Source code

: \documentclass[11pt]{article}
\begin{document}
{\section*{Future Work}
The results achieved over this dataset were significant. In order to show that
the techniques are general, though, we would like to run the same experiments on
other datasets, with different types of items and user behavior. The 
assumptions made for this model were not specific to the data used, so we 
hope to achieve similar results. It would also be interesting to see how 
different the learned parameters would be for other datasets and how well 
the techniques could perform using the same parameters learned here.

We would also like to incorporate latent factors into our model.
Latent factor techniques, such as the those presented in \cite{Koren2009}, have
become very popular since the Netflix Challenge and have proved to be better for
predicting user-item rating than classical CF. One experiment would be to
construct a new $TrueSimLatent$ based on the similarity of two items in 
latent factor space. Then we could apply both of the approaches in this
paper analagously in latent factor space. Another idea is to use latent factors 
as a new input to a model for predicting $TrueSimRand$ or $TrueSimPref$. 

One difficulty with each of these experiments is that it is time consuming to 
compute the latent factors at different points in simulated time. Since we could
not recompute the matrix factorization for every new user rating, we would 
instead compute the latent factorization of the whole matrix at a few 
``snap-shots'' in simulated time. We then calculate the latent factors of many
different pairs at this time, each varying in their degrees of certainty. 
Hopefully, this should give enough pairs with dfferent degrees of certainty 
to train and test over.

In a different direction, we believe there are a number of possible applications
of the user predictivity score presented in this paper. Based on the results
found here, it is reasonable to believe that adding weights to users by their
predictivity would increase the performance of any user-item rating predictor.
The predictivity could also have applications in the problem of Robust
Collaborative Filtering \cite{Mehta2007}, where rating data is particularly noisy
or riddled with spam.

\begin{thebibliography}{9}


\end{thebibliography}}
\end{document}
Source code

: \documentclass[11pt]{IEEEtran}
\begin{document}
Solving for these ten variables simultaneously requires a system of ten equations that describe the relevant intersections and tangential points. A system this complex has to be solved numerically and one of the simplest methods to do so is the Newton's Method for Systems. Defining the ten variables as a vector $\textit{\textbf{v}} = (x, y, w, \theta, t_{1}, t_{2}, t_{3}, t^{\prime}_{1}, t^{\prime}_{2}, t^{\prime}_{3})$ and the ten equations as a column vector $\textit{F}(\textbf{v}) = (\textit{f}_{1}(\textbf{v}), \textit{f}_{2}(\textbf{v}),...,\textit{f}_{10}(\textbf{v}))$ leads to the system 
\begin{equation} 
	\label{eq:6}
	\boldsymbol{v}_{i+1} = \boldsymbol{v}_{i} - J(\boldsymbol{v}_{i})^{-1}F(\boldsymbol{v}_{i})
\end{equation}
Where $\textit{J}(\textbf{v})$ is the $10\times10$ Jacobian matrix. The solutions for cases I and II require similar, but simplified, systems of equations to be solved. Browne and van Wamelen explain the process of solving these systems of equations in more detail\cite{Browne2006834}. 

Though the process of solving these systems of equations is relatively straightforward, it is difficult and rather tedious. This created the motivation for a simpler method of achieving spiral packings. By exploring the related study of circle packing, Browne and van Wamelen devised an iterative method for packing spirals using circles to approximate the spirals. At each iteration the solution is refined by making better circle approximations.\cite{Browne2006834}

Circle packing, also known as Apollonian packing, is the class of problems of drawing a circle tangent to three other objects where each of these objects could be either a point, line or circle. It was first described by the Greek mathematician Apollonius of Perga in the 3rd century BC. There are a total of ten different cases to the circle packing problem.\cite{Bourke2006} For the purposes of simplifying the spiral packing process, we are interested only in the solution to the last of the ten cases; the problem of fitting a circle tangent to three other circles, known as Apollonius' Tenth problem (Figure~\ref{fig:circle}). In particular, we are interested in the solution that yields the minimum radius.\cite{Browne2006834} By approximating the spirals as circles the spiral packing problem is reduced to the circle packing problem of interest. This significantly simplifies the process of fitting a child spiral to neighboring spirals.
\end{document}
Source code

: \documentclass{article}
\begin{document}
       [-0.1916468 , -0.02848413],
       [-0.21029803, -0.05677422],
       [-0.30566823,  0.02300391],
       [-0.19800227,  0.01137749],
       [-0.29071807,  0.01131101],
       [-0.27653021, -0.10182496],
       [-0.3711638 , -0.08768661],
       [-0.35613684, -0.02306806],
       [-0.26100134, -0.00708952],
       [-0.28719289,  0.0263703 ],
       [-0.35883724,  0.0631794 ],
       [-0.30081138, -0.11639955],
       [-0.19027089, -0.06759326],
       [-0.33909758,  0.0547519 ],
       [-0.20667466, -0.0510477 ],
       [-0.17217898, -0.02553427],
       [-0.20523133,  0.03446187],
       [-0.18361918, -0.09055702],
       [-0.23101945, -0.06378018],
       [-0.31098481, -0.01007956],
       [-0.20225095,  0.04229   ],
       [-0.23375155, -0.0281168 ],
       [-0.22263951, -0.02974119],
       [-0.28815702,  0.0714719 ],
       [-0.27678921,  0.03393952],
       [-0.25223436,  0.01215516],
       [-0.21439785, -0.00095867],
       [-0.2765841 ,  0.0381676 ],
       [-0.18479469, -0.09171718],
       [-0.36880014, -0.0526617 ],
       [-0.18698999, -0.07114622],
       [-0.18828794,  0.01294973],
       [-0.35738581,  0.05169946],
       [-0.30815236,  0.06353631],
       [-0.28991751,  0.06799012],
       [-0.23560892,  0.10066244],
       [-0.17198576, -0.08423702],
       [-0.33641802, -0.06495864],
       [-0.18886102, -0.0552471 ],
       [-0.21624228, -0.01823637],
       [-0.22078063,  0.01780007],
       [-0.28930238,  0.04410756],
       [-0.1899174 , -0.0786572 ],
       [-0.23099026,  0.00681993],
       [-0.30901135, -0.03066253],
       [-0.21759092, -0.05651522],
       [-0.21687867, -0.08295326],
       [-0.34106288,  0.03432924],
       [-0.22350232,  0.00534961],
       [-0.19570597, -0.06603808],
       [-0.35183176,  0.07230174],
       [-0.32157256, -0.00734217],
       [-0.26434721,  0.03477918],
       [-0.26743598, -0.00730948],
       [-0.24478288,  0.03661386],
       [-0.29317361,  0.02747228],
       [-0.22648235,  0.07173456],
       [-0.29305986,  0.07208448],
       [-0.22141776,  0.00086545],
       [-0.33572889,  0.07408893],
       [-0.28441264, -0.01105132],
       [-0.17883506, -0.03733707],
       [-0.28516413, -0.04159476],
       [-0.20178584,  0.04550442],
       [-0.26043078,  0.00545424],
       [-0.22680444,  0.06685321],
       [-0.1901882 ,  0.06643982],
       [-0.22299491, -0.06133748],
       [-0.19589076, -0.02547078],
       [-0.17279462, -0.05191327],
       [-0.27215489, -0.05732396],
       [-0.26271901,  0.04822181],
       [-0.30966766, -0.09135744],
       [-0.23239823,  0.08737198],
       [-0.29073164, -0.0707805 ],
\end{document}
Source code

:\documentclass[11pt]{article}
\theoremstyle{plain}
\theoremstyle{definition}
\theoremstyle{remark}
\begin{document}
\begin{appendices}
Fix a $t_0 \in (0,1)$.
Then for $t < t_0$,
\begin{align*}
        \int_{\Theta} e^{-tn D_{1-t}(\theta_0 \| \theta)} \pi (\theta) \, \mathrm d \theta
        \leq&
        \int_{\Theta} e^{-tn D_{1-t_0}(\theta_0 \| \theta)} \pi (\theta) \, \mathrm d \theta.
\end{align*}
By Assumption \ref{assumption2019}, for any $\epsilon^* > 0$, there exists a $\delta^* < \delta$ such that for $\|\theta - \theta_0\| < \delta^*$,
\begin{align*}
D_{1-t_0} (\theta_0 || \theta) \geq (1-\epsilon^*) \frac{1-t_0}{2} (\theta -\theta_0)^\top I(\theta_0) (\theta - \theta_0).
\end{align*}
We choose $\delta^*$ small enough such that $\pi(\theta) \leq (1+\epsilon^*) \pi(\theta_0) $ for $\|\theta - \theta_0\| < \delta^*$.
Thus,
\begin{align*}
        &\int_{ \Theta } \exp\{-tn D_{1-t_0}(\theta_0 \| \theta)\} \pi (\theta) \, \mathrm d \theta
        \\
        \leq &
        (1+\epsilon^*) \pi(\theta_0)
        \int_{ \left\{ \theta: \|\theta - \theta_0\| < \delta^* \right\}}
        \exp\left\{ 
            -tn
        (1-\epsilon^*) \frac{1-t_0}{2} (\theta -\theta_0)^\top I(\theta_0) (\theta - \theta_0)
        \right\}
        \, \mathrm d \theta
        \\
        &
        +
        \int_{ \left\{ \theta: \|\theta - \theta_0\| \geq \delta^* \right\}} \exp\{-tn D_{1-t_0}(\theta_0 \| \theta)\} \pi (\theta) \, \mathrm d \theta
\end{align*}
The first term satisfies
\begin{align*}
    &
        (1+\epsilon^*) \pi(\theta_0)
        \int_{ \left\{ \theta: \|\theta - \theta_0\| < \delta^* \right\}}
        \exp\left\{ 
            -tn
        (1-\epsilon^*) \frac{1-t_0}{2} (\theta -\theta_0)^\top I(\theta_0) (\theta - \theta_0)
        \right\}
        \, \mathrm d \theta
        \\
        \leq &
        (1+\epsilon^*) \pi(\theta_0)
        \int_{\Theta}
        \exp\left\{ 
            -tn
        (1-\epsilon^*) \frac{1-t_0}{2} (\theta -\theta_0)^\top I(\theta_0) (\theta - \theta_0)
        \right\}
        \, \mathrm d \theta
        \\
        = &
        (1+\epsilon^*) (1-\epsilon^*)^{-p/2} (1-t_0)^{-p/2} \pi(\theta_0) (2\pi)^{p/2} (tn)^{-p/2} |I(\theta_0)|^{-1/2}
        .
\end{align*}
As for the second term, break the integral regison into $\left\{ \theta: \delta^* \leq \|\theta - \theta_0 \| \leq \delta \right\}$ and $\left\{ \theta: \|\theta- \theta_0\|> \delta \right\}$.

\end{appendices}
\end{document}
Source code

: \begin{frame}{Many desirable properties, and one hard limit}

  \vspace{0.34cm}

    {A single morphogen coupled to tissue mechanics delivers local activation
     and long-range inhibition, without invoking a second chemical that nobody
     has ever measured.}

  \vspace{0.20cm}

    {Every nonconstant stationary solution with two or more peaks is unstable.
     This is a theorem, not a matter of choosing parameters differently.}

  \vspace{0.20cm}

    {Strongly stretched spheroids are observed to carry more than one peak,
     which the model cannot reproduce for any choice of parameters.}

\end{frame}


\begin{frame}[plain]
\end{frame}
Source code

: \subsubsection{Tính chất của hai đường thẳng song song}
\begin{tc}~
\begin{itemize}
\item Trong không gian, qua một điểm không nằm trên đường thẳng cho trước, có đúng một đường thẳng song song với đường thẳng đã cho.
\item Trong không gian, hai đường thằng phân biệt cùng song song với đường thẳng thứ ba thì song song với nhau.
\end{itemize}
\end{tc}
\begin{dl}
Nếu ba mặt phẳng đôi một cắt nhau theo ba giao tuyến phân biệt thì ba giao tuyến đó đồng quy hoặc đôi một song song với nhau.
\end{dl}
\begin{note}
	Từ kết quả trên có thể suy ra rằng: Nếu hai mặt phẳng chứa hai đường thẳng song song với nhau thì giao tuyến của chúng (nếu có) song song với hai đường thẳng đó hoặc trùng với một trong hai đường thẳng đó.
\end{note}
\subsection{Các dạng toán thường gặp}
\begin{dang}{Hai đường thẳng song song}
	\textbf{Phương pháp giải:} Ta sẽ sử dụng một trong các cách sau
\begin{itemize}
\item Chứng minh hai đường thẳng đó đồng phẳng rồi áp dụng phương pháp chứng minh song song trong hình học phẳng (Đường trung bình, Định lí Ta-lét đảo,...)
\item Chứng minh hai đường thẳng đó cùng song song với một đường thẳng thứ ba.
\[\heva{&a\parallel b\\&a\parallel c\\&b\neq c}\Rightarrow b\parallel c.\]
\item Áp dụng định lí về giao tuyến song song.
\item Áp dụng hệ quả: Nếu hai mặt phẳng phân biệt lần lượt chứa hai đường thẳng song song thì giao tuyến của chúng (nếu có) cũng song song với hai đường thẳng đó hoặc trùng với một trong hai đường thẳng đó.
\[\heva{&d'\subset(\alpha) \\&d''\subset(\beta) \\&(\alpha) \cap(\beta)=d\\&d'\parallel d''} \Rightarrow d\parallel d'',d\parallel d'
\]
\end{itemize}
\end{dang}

## REQUIREMENT:
Only the lines from the first line of the material above through the line that contains "the techniques are" should be quoted, each one exactly.

## ANSWER BOX:
Source code

: \documentclass[11pt]{article}
\begin{document}
{\section*{Future Work}
The results achieved over this dataset were significant. In order to show that
the techniques are general, though, we would like to run the same experiments on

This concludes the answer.